- PROBLEM DETAILS
Reproduce the entries beneath exactly, without their images.

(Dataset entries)
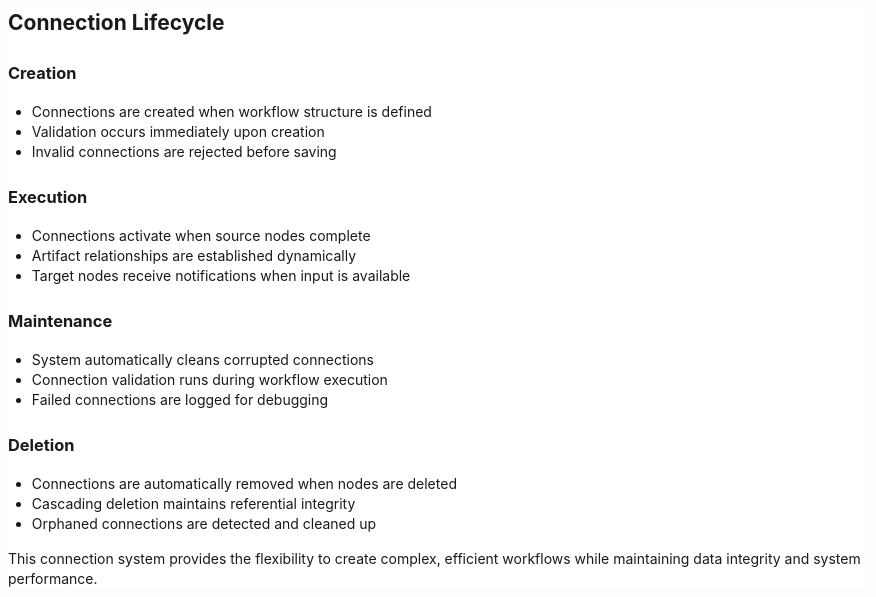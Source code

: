 ## Connection Lifecycle

### Creation
- Connections are created when workflow structure is defined
- Validation occurs immediately upon creation
- Invalid connections are rejected before saving

### Execution
- Connections activate when source nodes complete
- Artifact relationships are established dynamically
- Target nodes receive notifications when input is available

### Maintenance
- System automatically cleans corrupted connections
- Connection validation runs during workflow execution
- Failed connections are logged for debugging

### Deletion
- Connections are automatically removed when nodes are deleted
- Cascading deletion maintains referential integrity
- Orphaned connections are detected and cleaned up

This connection system provides the flexibility to create complex, efficient workflows while maintaining data integrity and system performance.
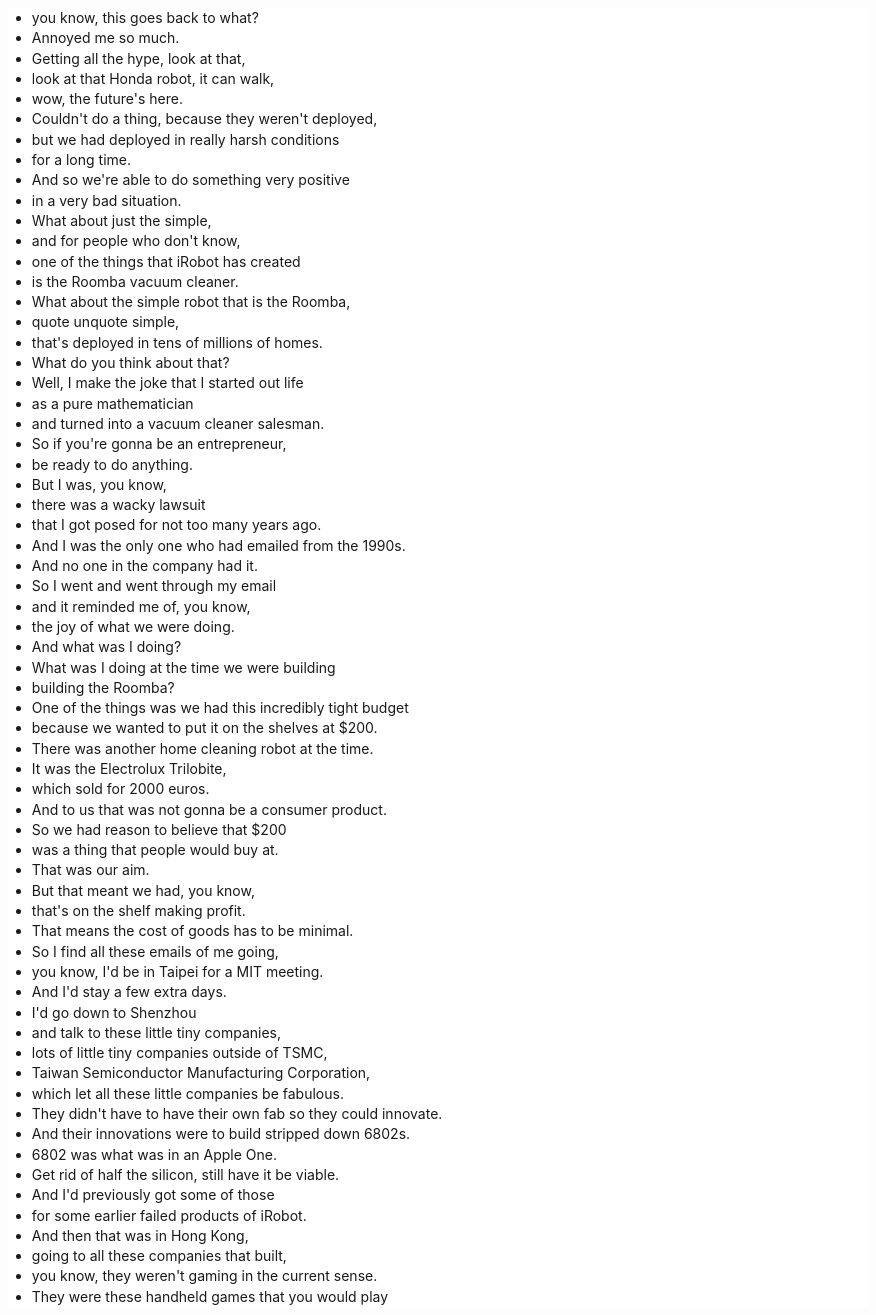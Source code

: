 *  you know, this goes back to what?
*  Annoyed me so much.
*  Getting all the hype, look at that,
*  look at that Honda robot, it can walk,
*  wow, the future's here.
*  Couldn't do a thing, because they weren't deployed,
*  but we had deployed in really harsh conditions
*  for a long time.
*  And so we're able to do something very positive
*  in a very bad situation.
*  What about just the simple,
*  and for people who don't know,
*  one of the things that iRobot has created
*  is the Roomba vacuum cleaner.
*  What about the simple robot that is the Roomba,
*  quote unquote simple,
*  that's deployed in tens of millions of homes.
*  What do you think about that?
*  Well, I make the joke that I started out life
*  as a pure mathematician
*  and turned into a vacuum cleaner salesman.
*  So if you're gonna be an entrepreneur,
*  be ready to do anything.
*  But I was, you know,
*  there was a wacky lawsuit
*  that I got posed for not too many years ago.
*  And I was the only one who had emailed from the 1990s.
*  And no one in the company had it.
*  So I went and went through my email
*  and it reminded me of, you know,
*  the joy of what we were doing.
*  And what was I doing?
*  What was I doing at the time we were building
*  building the Roomba?
*  One of the things was we had this incredibly tight budget
*  because we wanted to put it on the shelves at $200.
*  There was another home cleaning robot at the time.
*  It was the Electrolux Trilobite,
*  which sold for 2000 euros.
*  And to us that was not gonna be a consumer product.
*  So we had reason to believe that $200
*  was a thing that people would buy at.
*  That was our aim.
*  But that meant we had, you know,
*  that's on the shelf making profit.
*  That means the cost of goods has to be minimal.
*  So I find all these emails of me going,
*  you know, I'd be in Taipei for a MIT meeting.
*  And I'd stay a few extra days.
*  I'd go down to Shenzhou
*  and talk to these little tiny companies,
*  lots of little tiny companies outside of TSMC,
*  Taiwan Semiconductor Manufacturing Corporation,
*  which let all these little companies be fabulous.
*  They didn't have to have their own fab so they could innovate.
*  And their innovations were to build stripped down 6802s.
*  6802 was what was in an Apple One.
*  Get rid of half the silicon, still have it be viable.
*  And I'd previously got some of those
*  for some earlier failed products of iRobot.
*  And then that was in Hong Kong,
*  going to all these companies that built,
*  you know, they weren't gaming in the current sense.
*  They were these handheld games that you would play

- EXERCISE RESPONSE
Source code

: ## Connection Lifecycle

### Creation
- Connections are created when workflow structure is defined
- Validation occurs immediately upon creation
- Invalid connections are rejected before saving

### Execution
- Connections activate when source nodes complete
- Artifact relationships are established dynamically
- Target nodes receive notifications when input is available

### Maintenance
- System automatically cleans corrupted connections
- Connection validation runs during workflow execution
- Failed connections are logged for debugging

### Deletion
- Connections are automatically removed when nodes are deleted
- Cascading deletion maintains referential integrity
- Orphaned connections are detected and cleaned up

This connection system provides the flexibility to create complex, efficient workflows while maintaining data integrity and system performance.
Source code

: *  you know, this goes back to what?
*  Annoyed me so much.
*  Getting all the hype, look at that,
*  look at that Honda robot, it can walk,
*  wow, the future's here.
*  Couldn't do a thing, because they weren't deployed,
*  but we had deployed in really harsh conditions
*  for a long time.
*  And so we're able to do something very positive
*  in a very bad situation.
*  What about just the simple,
*  and for people who don't know,
*  one of the things that iRobot has created
*  is the Roomba vacuum cleaner.
*  What about the simple robot that is the Roomba,
*  quote unquote simple,
*  that's deployed in tens of millions of homes.
*  What do you think about that?
*  Well, I make the joke that I started out life
*  as a pure mathematician
*  and turned into a vacuum cleaner salesman.
*  So if you're gonna be an entrepreneur,
*  be ready to do anything.
*  But I was, you know,
*  there was a wacky lawsuit
*  that I got posed for not too many years ago.
*  And I was the only one who had emailed from the 1990s.
*  And no one in the company had it.
*  So I went and went through my email
*  and it reminded me of, you know,
*  the joy of what we were doing.
*  And what was I doing?
*  What was I doing at the time we were building
*  building the Roomba?
*  One of the things was we had this incredibly tight budget
*  because we wanted to put it on the shelves at $200.
*  There was another home cleaning robot at the time.
*  It was the Electrolux Trilobite,
*  which sold for 2000 euros.
*  And to us that was not gonna be a consumer product.
*  So we had reason to believe that $200
*  was a thing that people would buy at.
*  That was our aim.
*  But that meant we had, you know,
*  that's on the shelf making profit.
*  That means the cost of goods has to be minimal.
*  So I find all these emails of me going,
*  you know, I'd be in Taipei for a MIT meeting.
*  And I'd stay a few extra days.
*  I'd go down to Shenzhou
*  and talk to these little tiny companies,
*  lots of little tiny companies outside of TSMC,
*  Taiwan Semiconductor Manufacturing Corporation,
*  which let all these little companies be fabulous.
*  They didn't have to have their own fab so they could innovate.
*  And their innovations were to build stripped down 6802s.
*  6802 was what was in an Apple One.
*  Get rid of half the silicon, still have it be viable.
*  And I'd previously got some of those
*  for some earlier failed products of iRobot.
*  And then that was in Hong Kong,
*  going to all these companies that built,
*  you know, they weren't gaming in the current sense.
*  They were these handheld games that you would play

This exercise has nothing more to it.